Problem requirements. The copy you return should hold only the lines from the top of the data below through the line with "8:** Nghĩa của", each duplicated exactly and with no pictures.

Dataset excerpts.
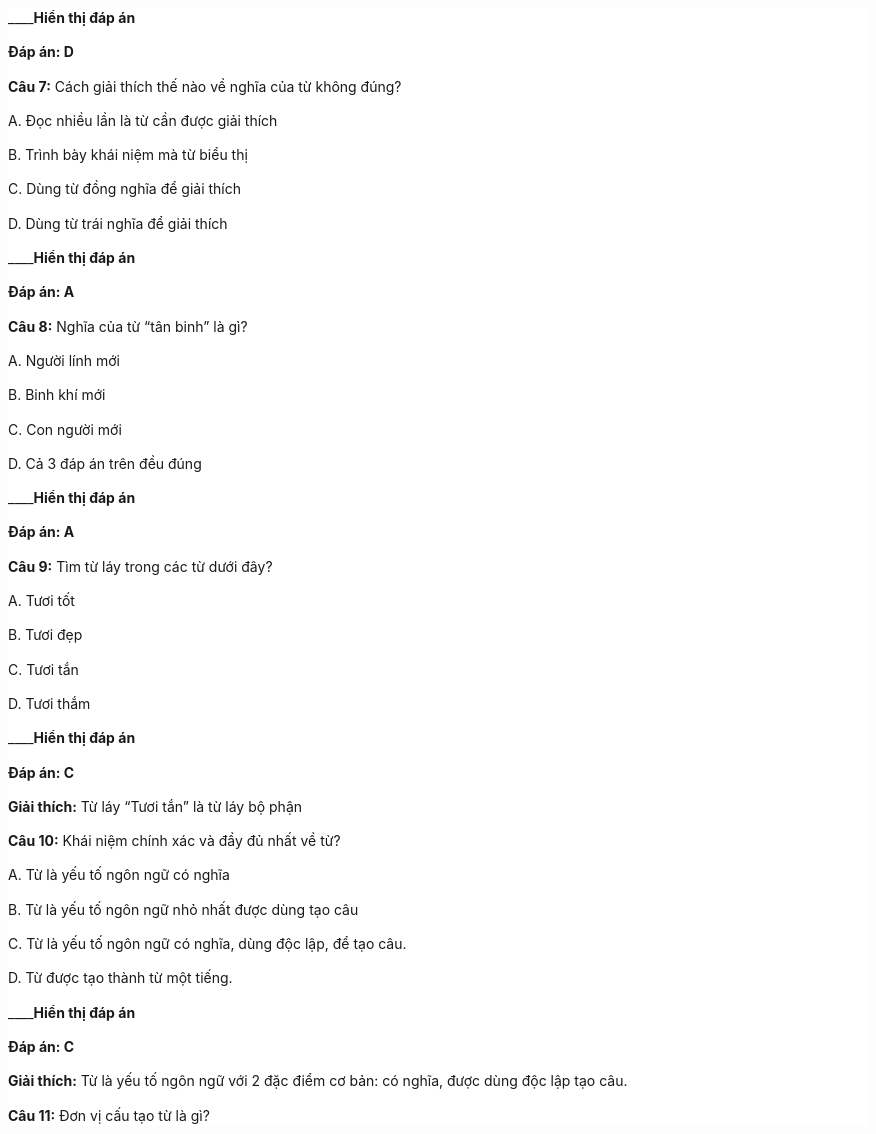 ____**Hiển thị đáp án**

**Đáp án: D**

**Câu 7:** Cách giải thích thế nào về nghĩa của từ không đúng?

A. Đọc nhiều lần là từ cần được giải thích

B. Trình bày khái niệm mà từ biểu thị

C. Dùng từ đồng nghĩa để giải thích

D. Dùng từ trái nghĩa để giải thích

____**Hiển thị đáp án**

**Đáp án: A**

**Câu 8:** Nghĩa của từ “tân binh” là gì?

A. Người lính mới

B. Binh khí mới

C. Con người mới

D. Cả 3 đáp án trên đều đúng

____**Hiển thị đáp án**

**Đáp án: A**

**Câu 9:** Tìm từ láy trong các từ dưới đây?

A. Tươi tốt

B. Tươi đẹp

C. Tươi tắn

D. Tươi thắm

____**Hiển thị đáp án**

**Đáp án: C**

**Giải thích:** Từ láy “Tươi tắn” là từ láy bộ phận

**Câu 10:** Khái niệm chính xác và đầy đủ nhất về từ?

A. Từ là yếu tố ngôn ngữ có nghĩa

B. Từ là yếu tố ngôn ngữ nhỏ nhất được dùng tạo câu

C. Từ là yếu tố ngôn ngữ có nghĩa, dùng độc lập, để tạo câu.

D. Từ được tạo thành từ một tiếng.

____**Hiển thị đáp án**

**Đáp án: C**

**Giải thích:** Từ là yếu tố ngôn ngữ với 2 đặc điểm cơ bản: có nghĩa, được dùng độc lập tạo câu.

**Câu 11:** Đơn vị cấu tạo từ là gì?
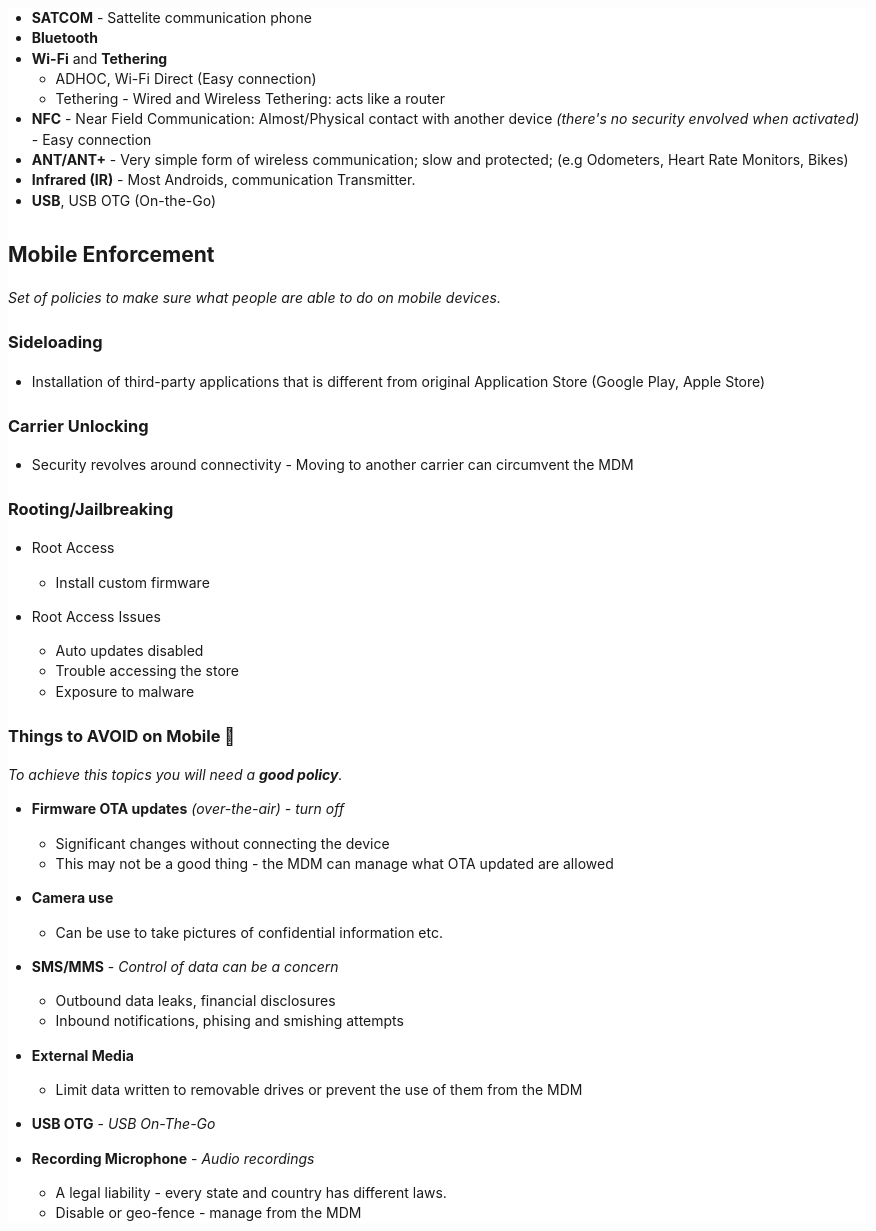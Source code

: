 * **SATCOM** - Sattelite communication phone
* **Bluetooth**
* **Wi-Fi** and **Tethering**
	* ADHOC, Wi-Fi Direct (Easy connection)
	* Tethering - Wired and Wireless Tethering: acts like a router
* **NFC** - Near Field Communication: Almost/Physical contact with another device *(there's no security envolved when activated)* - Easy connection
* **ANT/ANT+** - Very simple form of wireless communication; slow and protected; (e.g Odometers, Heart Rate Monitors, Bikes)
* **Infrared (IR)** - Most Androids, communication Transmitter.
* **USB**, USB OTG (On-the-Go) 

## Mobile Enforcement
*Set of policies to make sure what people are able to do on mobile devices.*

### Sideloading
* Installation of third-party applications that is different from original Application Store (Google Play, Apple Store)

### Carrier Unlocking
* Security revolves around connectivity - Moving to another carrier can circumvent the MDM

### Rooting/Jailbreaking
* Root Access
	* Install custom firmware
	
* Root Access Issues 
	* Auto updates disabled
	* Trouble accessing the store
	* Exposure to malware

### Things to AVOID on Mobile 🚫

*To achieve this topics you will need a **good policy**.*

* **Firmware OTA updates** *(over-the-air) - turn off*
	- Significant changes without connecting the device
	- This may not be a good thing - the MDM can manage what OTA updated are allowed

* **Camera use**
	- Can be use to take pictures of confidential information etc.   

* **SMS/MMS** - *Control of data can be a concern*
	- Outbound data leaks, financial disclosures
	- Inbound notifications, phising and smishing attempts

* **External Media**
	- Limit data written to removable drives or prevent the use of them from the MDM

* **USB OTG** - *USB On-The-Go*

* **Recording Microphone** - *Audio recordings*
	- A legal liability - every state and country has different laws.
	- Disable or geo-fence - manage from the MDM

Task output.
 ____**Hiển thị đáp án**

**Đáp án: D**

**Câu 7:** Cách giải thích thế nào về nghĩa của từ không đúng?

A. Đọc nhiều lần là từ cần được giải thích

B. Trình bày khái niệm mà từ biểu thị

C. Dùng từ đồng nghĩa để giải thích

D. Dùng từ trái nghĩa để giải thích

____**Hiển thị đáp án**

**Đáp án: A**

**Câu 8:** Nghĩa của từ “tân binh” là gì?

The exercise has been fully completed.